After the marriage of Vilroy Robley and Katherine Spencer he devoted his energies to farming, which he successfully conducted until his death, and he became owner of fifteen hundred acres which were in his possession at the time of his death. He figured prominently in educational circles, and his life work was crowned by a high measure of prosperity. He died in 1886, at the age of fifty-eight years, and his wife passed away the same year, at the age of fifty-four.
They were the parents of seven children: Edward V., who lives on the old homestead; Charles A., who was killed in a runaway accident when twenty-four years of age; Mary E., who died at the age of one year; Cora M., the wife of F. Baldwin; Clara E., who married John Baldwin; Lettie A., who married A. C. Baldwin; and Harry A.
Harry A. Robley was born in 1875, on his father's old homestead southwest of his present place of residence, and his youth was passed in a manner similar to that of most lads of the period.
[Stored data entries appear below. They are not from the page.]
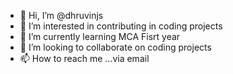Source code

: - 👋 Hi, I’m @dhruvinjs
- 👀 I’m interested in contributing in coding projects
- 🌱 I’m currently learning MCA Fisrt year
- 💞️ I’m looking to collaborate on coding projects
- 📫 How to reach me ...via email 

<!---
dhruvinjs/dhruvinjs is a ✨ special ✨ repository because its `README.md` (this file) appears on your GitHub profile.
You can click the Preview link to take a look at your changes.
--->
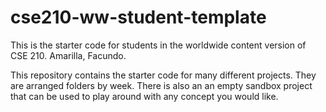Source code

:# cse210-ww-student-template
This is the starter code for students in the worldwide content version of CSE 210. Amarilla, Facundo.

This repository contains the starter code for many different projects. They are arranged folders by week. There is also an an empty sandbox project that can be used to play around with any concept you would like.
Following the acquirement of a good education in the public schools he began farming on his own account and he now owns what is known as the old A. C. Baldwin farm of one hundred and sixty acres, the greater part of which he rents. He is a breeder of the white Plymouth Rock and red Leghorn poultry, as well as the Thin Rind hogs and his sales of poultry and stock bring to him a good annual income. He uses his fine farm to the best advantage without actively engaging in the tilling of the soil, and his business interests are well managed and prove profitable.
In January, 1897, he was married to Miss Bertha Barnes, a daughter of Robert and Nannie (Cotton) Barnes. She has a brother Rob Barnes, who resides in White Hall, and a brother David, who is living in California. The year prior to his marriage Mr. Robley took up his residence upon his present farm and has resided here continuously since with the exception of the year 1898. Unto him and his wife have been born two interesting children: Elon, born October 2, 1900; and Porter, born December 21, 1902.
The parents are members of the Methodist Episcopal Church and Mr. Robley is a democrat in his political views, interested in the growth and success of his party. He is an expert marksman and takes great delight in hunting, indulging his love of the sport on frequent occasions. He is a popular, genial, young man, of social nature, and has many friends in the county where he has always made his home and where the family name has figured through more than eight decades.